ハワイ好きの私は毎年最低1回はハワイに行く。ハワイといえば光る海、輝く空、そしてハワイアンジュエリー。今でこそ簡単に手に入るようになったが、あのころはまだ日本では目新しかった。親友に初めてハワイアンジュエリーを土産として買ったとき、予想以上に喜ばれたため、その後はハワイに行くたびに違うタイプのものを買って帰るようになった。
あるとき、多めに買い過ぎて余ってしまったハワイアンジュエリーを、ダメもとでインターネット上で売りに出してみた。すると、来るわ来るわ、問合わせメールが。「これを商売にしよう」と考えたのはこのときだ。今の時代は、充分な資金がなくても、インターネット上で手軽に自分の店が持てる。さっそくホームページを開設した。
最初は楽しくて仕方なかった。自分が選んで買ってきた商品を見ず知らずの人が喜んで買ってくれる。それが嬉しくて、注文があるたびに丁寧にラッピングし、直筆の挨拶状を添えて発送した。そんな細かい気配りと品質のよさが口コミで伝わり、いつしか雑誌に取り上げられるまでに。雑誌の宣伝効果は大変なものだった。問合わせメールは1日平均で100件以上。アレよアレよといううちに、顧客リストは300件を突破した。
これに味をしめた私は、思い当たるほとんどの雑誌に派手な広告を出し、宣伝活動に力を入れるようになった。同時に「セット割引」や「ポイントサービス」などを試験的に導入。これがまた顧客心理をガッチリつかんで、売上げは面白いくらいに伸びていった。

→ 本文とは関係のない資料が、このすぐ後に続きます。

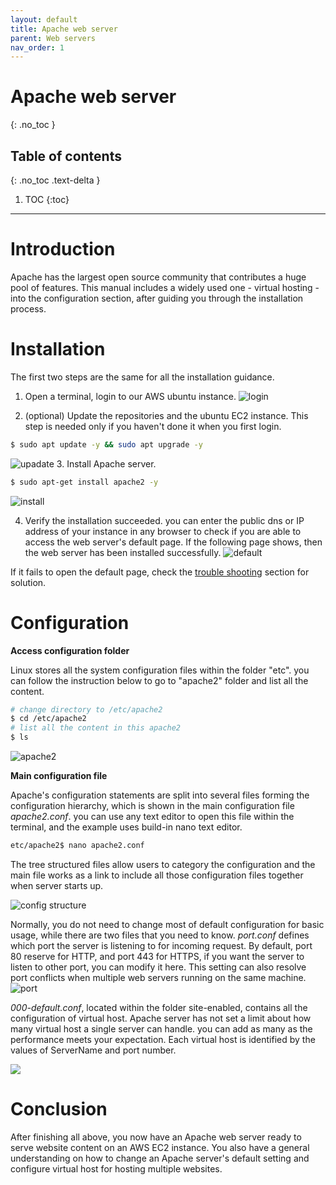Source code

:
 ```yaml
---
layout: default
title: Apache web server
parent: Web servers
nav_order: 1
---
```


# Apache web server
{: .no_toc }

## Table of contents
{: .no_toc .text-delta }

1. TOC
{:toc}

---

# Introduction
Apache has the largest open source community that contributes a huge pool of features. This manual includes a widely used one - virtual hosting - into the configuration section, after guiding you through the installation process.

# Installation
The first two steps are the same for all the installation guidance.

1. Open a terminal, login to our AWS ubuntu instance.
![login](../../assets/images/login.png)

2. (optional) Update the repositories and the ubuntu EC2 instance.
This step is needed only if you haven't done it when you first login.
```bash
$ sudo apt update -y && sudo apt upgrade -y
```
![upadate](../../assets/images/update.png)
3. Install Apache server.
```bash
$ sudo apt-get install apache2 -y
```
![install](../../assets/images/install.png)

4. Verify the installation succeeded.
you can enter the public dns or IP address of your instance in any browser to check if you are able to access the web server's default page.
If the following page shows, then the web server has been installed successfully. 
![default](../../assets/images/default-page.png)

If it fails to open the default page, check the [trouble shooting](/docs/troubleshooting/apache.md) section for solution.

# Configuration

**Access configuration folder**

Linux stores all the system configuration files within the folder "etc". you can follow the instruction below to go to "apache2" folder and list all the content.  
```bash
# change directory to /etc/apache2
$ cd /etc/apache2
# list all the content in this apache2
$ ls
```
![apache2](../../assets/images/apache_folder.png)

**Main configuration file**

Apache's configuration statements are split into several files forming the configuration hierarchy, which is shown in the main configuration file *apache2.conf*. you can use any text editor to open this file within the terminal, and the example uses build-in nano text editor. 
```bash
etc/apache2$ nano apache2.conf 
```

The tree structured files allow users to category the configuration and the main file works as a link to include all those configuration files together when server starts up. 

![config structure](../../assets/images/apache_config_tree.png)

Normally, you do not need to change most of default configuration for basic usage, while there are two files that you need to know. 
*port.conf* defines which port the server is listening to for incoming request.
By default, port 80 reserve for HTTP, and port 443 for HTTPS, if you want the server to listen to other port, you can modify it here. This setting can also resolve port conflicts when multiple web servers running on the same machine.
![port](../../assets/images/port.png)

*000-default.conf*, located within the folder site-enabled, contains all the configuration of virtual host. Apache server has not set a limit about how many virtual host a single server can handle. 
you can add as many as the performance meets your expectation. Each virtual host is identified by the values of ServerName and port number.

![](../../assets/images/virtual_host.png)

# Conclusion

After finishing all above, you now have an Apache web server ready to serve website content on an AWS EC2 instance. You also have a general understanding on how to change an Apache server's default setting and configure virtual host for hosting multiple websites.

売上げを少しずつごまかし始めたのはこのころだ。最初は、銀行口座への振り込み分だけを申告し、たまに発生する現金書留による入金を除外した。そのうち、売上げの10%を毎月除外するようになり、この割合は15%、20%、30%と徐々に増加。除外した金額は複数の架空名義の銀行口座に分散預金し、そのカネでせっせと「仕入れ」のためにハワイに通った。もちろん、「仕入れ原価」には正規の航空運賃を記載して、笑いが止まらなかった。

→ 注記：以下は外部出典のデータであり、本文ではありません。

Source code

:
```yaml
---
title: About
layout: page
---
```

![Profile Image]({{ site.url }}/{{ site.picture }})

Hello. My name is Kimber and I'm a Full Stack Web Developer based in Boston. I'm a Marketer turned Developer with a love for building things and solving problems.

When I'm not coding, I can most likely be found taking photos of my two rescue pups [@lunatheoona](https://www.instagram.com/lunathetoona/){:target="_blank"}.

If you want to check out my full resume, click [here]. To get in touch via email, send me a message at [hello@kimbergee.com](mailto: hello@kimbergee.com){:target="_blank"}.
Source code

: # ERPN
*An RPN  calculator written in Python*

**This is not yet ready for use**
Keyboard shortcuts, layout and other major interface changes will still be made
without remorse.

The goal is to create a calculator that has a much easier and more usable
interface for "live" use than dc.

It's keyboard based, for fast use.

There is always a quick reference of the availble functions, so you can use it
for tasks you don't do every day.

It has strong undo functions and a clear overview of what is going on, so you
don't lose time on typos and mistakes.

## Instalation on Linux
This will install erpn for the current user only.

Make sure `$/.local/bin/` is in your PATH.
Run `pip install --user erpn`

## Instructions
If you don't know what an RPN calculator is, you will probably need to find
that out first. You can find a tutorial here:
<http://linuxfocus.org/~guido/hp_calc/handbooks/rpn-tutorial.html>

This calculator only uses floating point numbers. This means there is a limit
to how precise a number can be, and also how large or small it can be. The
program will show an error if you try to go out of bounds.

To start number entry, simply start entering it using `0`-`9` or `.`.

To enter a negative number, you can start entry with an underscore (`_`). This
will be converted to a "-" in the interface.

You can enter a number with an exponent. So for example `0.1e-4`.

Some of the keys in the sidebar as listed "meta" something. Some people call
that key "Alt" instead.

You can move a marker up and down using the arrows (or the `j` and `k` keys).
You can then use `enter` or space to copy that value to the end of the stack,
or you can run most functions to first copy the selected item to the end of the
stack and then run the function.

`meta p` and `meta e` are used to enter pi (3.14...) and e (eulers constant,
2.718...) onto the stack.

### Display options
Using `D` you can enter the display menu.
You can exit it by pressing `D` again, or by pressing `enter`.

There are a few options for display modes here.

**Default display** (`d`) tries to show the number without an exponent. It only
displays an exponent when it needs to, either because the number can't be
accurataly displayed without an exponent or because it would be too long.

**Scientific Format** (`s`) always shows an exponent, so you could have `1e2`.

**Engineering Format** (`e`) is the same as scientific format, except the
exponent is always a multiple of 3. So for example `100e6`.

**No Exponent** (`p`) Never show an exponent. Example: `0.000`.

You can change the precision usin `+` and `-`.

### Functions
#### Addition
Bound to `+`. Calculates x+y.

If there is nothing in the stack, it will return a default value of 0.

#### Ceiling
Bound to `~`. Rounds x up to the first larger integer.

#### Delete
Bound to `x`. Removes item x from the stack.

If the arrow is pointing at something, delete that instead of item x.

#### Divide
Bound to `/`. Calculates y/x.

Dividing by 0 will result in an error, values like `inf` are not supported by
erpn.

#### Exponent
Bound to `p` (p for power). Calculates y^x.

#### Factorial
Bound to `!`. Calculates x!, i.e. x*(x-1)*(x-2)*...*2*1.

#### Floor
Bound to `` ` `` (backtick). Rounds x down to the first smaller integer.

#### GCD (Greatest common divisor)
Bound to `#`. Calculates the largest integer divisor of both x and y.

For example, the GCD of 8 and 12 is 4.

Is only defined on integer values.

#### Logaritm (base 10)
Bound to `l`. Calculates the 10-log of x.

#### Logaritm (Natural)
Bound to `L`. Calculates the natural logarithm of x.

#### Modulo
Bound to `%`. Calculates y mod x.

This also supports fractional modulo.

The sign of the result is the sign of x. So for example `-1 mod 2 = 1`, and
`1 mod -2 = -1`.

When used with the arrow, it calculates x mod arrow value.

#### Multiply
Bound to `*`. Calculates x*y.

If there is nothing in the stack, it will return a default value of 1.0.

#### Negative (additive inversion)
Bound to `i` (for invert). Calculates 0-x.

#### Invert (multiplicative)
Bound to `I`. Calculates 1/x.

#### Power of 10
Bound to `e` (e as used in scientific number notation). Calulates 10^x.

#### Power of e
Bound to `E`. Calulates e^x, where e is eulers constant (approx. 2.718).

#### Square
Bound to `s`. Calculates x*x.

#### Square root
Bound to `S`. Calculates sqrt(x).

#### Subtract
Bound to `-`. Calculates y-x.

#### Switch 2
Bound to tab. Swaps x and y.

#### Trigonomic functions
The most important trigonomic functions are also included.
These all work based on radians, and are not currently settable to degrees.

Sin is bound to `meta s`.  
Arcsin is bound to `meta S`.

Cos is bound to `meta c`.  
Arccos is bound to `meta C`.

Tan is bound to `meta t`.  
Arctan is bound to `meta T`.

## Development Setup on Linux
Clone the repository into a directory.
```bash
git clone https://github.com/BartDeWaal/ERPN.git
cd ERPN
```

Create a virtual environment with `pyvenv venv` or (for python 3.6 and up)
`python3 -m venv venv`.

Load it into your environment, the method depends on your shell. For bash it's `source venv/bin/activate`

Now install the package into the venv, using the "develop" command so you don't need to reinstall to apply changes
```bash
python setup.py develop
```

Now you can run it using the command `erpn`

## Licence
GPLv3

しかし、こんなウマイ話が長く続くワケがない。ある日突然、税務署から「申告内容に関する問合わせ」が来た。あたふたしているウチに調査官がやってきて、帳簿や領収書リストをチェックされ、一連の書類と一緒の袋に入れておいた架空名義の貯金通帳まで見つかってしまった。今思えば、あれだけ派手な広告展開をしていれば税務署が目を付けるハズである。こんなことなら、キチンと税金を払っておけばよかった。「地道が一番」ということをつくづく思い知らされた。